Helical Pier Details
The typical helical pier for a deck consists of a 7-foot-long galvanized steel pipe with a welded helical shaped screw head at the bottom. The heavy-gauge pipe is screwed deep into the ground, below the frost line, by a hydraulic machine. A pressure gauge on the machine shows when the pier has reached an adequate level of resistance. Engineering formulas convert the readout to the bearing load required by code.
The softer the soil, the deeper the pile is driven, in some cases requiring an extension to increase the length. If rock is encountered, the pile is driven through or around the rock, or left in place on top of the rock and tested for bearing load. If necessary, the pile will be moved to a better location.

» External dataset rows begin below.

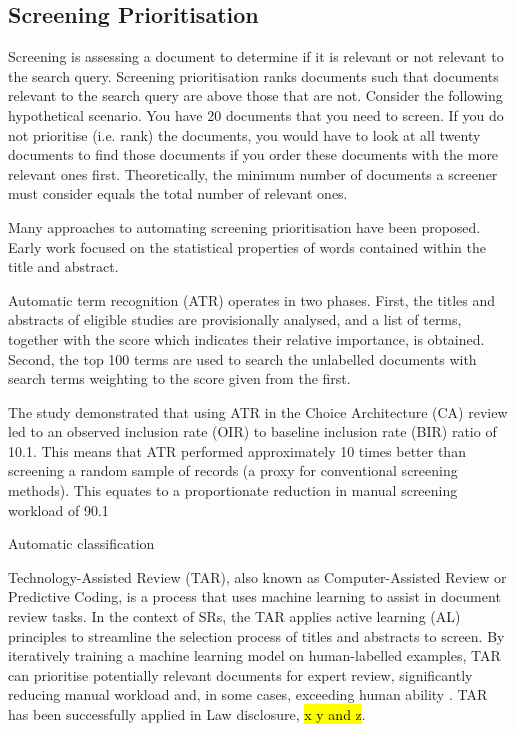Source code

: \subsection{Screening Prioritisation}


Screening is assessing a document to determine if it is relevant or not relevant to the search query. Screening prioritisation ranks documents such that documents relevant to the search query are above those that are not. Consider the following hypothetical scenario. You have 20 documents that you need to screen. If you do not prioritise (i.e. rank) the documents, you would have to look at all twenty documents to find those documents if you order these documents with the more relevant ones first. Theoretically, the minimum number of documents a screener must consider equals the total number of relevant ones.

Many approaches to automating screening prioritisation have been proposed. Early work focused on the statistical properties of words contained within the title and abstract.






Automatic term recognition (ATR) operates in two phases. First, the titles and abstracts of eligible studies are provisionally analysed, and a list of terms, together with the score which indicates their relative importance, is obtained. Second, the top 100 terms are used to search the unlabelled documents with search terms weighting to the score given from the first. 

The study demonstrated that using ATR in the Choice Architecture (CA) review led to an observed inclusion rate (OIR) to baseline inclusion rate (BIR) ratio of 10.1. This means that ATR performed approximately 10 times better than screening a random sample of records (a proxy for conventional screening methods). This equates to a proportionate reduction in manual screening workload of 90.1


Automatic classification













Technology-Assisted Review (TAR), also known as Computer-Assisted Review or Predictive Coding, is a process that uses machine learning to assist in document review tasks. In the context of SRs, the TAR applies active learning (AL) principles to streamline the selection process of titles and abstracts to screen. By iteratively training a machine learning model on human-labelled examples, TAR can prioritise potentially relevant documents for expert review, significantly reducing manual workload and, in some cases, exceeding human ability \cite{grossman_technology-assisted_2010}. TAR has been successfully applied in Law disclosure, \hl{x y and z}.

Compared with traditional concrete piers, helical piles are much simpler to install. Concrete piers involve multiple steps and may require two inspections, holding up progress. Helical piers are generally installed in one step by a specialty contractor. In many markets the cost is competitive with concrete piers. Other advantages include:
• Minimal disturbance to surrounding areas
• Works in wet or frozen soil
• Faster installation – no inspection required in some areas
• Engineered performance
The technology usually works well but is not foolproof. High-quality hardware, professional installation equipment, and trained installers are necessary for a safe and successful installation. Enormous forces are applied to the anchor to drive it to the proper depth.
If the anchor is not strong enough for the type of ground or the driver is not properly aligned, the anchor can be damaged during installation, reducing its bearing strength. On rocky ground, the helical screw may need to be heavier to prevent damage. These and other problems in the field require an experienced installer who knows the power and limitations of the equipment and has the field experience to work out solutions on the job site.

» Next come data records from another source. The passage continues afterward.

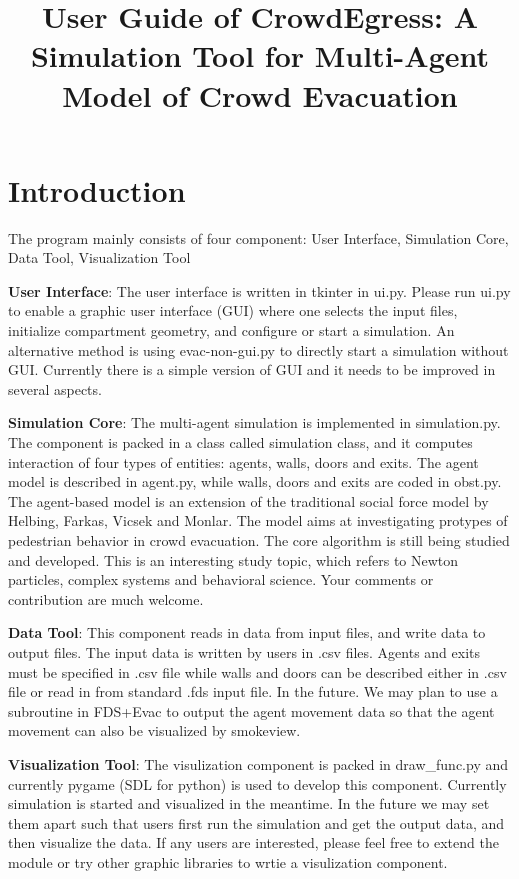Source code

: \documentclass{article}
\begin{document}
\title{User Guide of CrowdEgress: A Simulation Tool for Multi-Agent Model of Crowd Evacuation}

\maketitle

\section{Introduction}

The program mainly consists of four component: User Interface, Simulation Core, Data Tool, Visualization Tool

\textbf{User Interface}: The user interface is written in tkinter in ui.py.  Please run ui.py to enable a graphic user interface (GUI) where one selects the input files, initialize compartment geometry, and configure or start a simulation.  An alternative method is using evac-non-gui.py to directly start a simulation without GUI.  Currently there is a simple version of GUI and it needs to be improved in several aspects.  

\textbf{Simulation Core}: The multi-agent simulation is implemented in simulation.py.  The component is packed in a class called simulation class, and it computes interaction of four types of entities: agents, walls, doors and exits.  The agent model is described in agent.py, while walls, doors and exits are coded in obst.py.  The agent-based model is an extension of the traditional social force model by Helbing, Farkas, Vicsek and Monlar.  The model aims at investigating protypes of pedestrian behavior in crowd evacuation.  The core algorithm is still being studied and developed.  This is an interesting study topic, which refers to Newton particles, complex systems and behavioral science.  Your comments or contribution are much welcome.  

\textbf{Data Tool}: This component reads in data from input files, and write data to output files.  The input data is written by users in .csv files.  Agents and exits must be specified in .csv file while walls and doors can be described either in .csv file or read in from standard .fds input file.  In the future.  We may plan to use a subroutine in FDS+Evac to output the agent movement data so that the agent movement can also be visualized by smokeview. 

\textbf{Visualization Tool}: The visulization component is packed in draw\_func.py and currently pygame (SDL for python) is used to develop this component.  Currently simulation is started and visualized in the meantime.  In the future we may set them apart such that users first run the simulation and get the output data, and then visualize the data.  If any users are interested, please feel free to extend the module or try other graphic libraries to wrtie a visulization component.
\end{document}
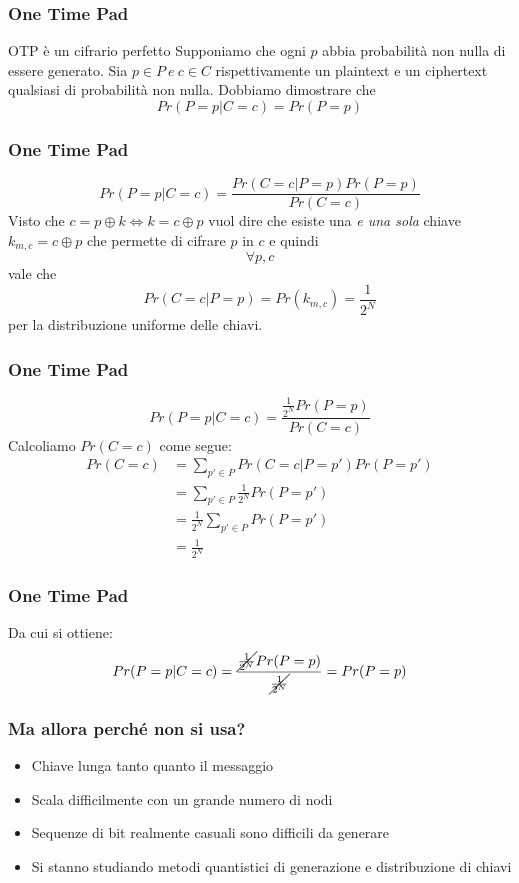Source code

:	\begin{frame}
		\frametitle{One Time Pad}
		\begin{block}{OTP è un cifrario perfetto}
			Supponiamo che ogni $p$ abbia probabilità non nulla di essere generato. Sia $p\in P \ e\ c \in C$ rispettivamente un plaintext e un ciphertext qualsiasi di probabilità non nulla. Dobbiamo dimostrare che $$Pr(P=p|C=c) = Pr(P=p)$$
		\end{block}
	\end{frame}
	\begin{frame}
		\frametitle{One Time Pad}
		$$Pr(P=p|C=c) = \frac{Pr(C=c|P=p)Pr(P=p)}{Pr(C=c)}$$
		Visto che $c = p \oplus k \Leftrightarrow k = c\oplus p$ vuol dire che esiste una \emph{e una sola} chiave $k_{m,c} = c \oplus p$ che permette di cifrare $p$ in $c$ e quindi $$\forall p,c$$ vale che $$Pr(C=c|P=p) = Pr(k_{m,c}) = \frac{1}{2^N}$$ per la distribuzione uniforme delle chiavi.
	\end{frame}
	\begin{frame}
		\frametitle{One Time Pad}
		$$Pr(P=p|C=c) = \frac{\frac{1}{2^N}Pr(P=p)}{Pr(C=c)}$$
		Calcoliamo $Pr(C=c)$ come segue:
		\begin{align*}
			Pr(C=c) &= \sum_{p'\in P}^{}Pr(C=c|P=p')Pr(P=p')\\
			&= \sum_{p'\in P} \frac{1}{2^N}Pr(P=p')\\
			&=\frac{1}{2^N}\sum_{p'\in P}Pr(P=p')\\
			&= \frac{1}{2^N}
		\end{align*}
	\end{frame}
	\begin{frame}
		\frametitle{One Time Pad}
		Da cui si ottiene:
		$$Pr(P=p|C=c) = \frac{\cancel{\frac{1}{2^N}}Pr(P=p)}{\cancel{\frac{1}{2^N}}} = Pr(P=p)$$
	\end{frame}
	\begin{frame}
		\frametitle{Ma allora perché non si usa?}
		\begin{itemize}
			\item Chiave lunga tanto quanto il messaggio
			\item Scala difficilmente con un grande numero di nodi
			\item Sequenze di bit realmente casuali sono difficili da generare
			\item Si stanno studiando metodi quantistici di generazione e distribuzione di chiavi
		\end{itemize}
	\end{frame}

Lightweight Ground Anchors
For smaller jobs such as posts for mailboxes and fences, a variety of ground anchors are available. The ones I am familiar with are essentially large, hollow screws made of heavy-gauge galvanized steel.
I used one recently to anchor a newel post at the bottom of a porch staircase. Excavation would have been difficult in such a tight space without removing the stairs, so I thought this was worth a try.
After doing some research, I settled on the American Ground Screw U-Model (see illustration), with a welded U fitting at the top sized for bolting to a 4×4. The shaft is about 2 feet long and screwed into the ground with the aid of a length of rebar supplied with the ground screw.
The resistance was so great that I needed to use a length of pipe to extend the length of the rebar for added leverage. Resistance is a good sign, indicating firm support for the anchor. Check with a level or plumb line to keep the screw aligned to vertical.
For added stiffness, I drove a 7 x ½ inch galvanized lag screw into the bottom of the post, filled the screw with concrete, and set the lag screw into the wet concrete. This and six structural screws though the base plate provided a solid base for the post.
With the new railing attached, the post seems stiff and sturdy. I’m not sure it would withstand a 200-pound horizontal point load (500 pounds with the safety factor) applied to the top of the post. But since it is at ground level, I am not concerned. It provides a sturdy railing to hold onto when the steps are wet or icy. And it passed inspection, at least in my town.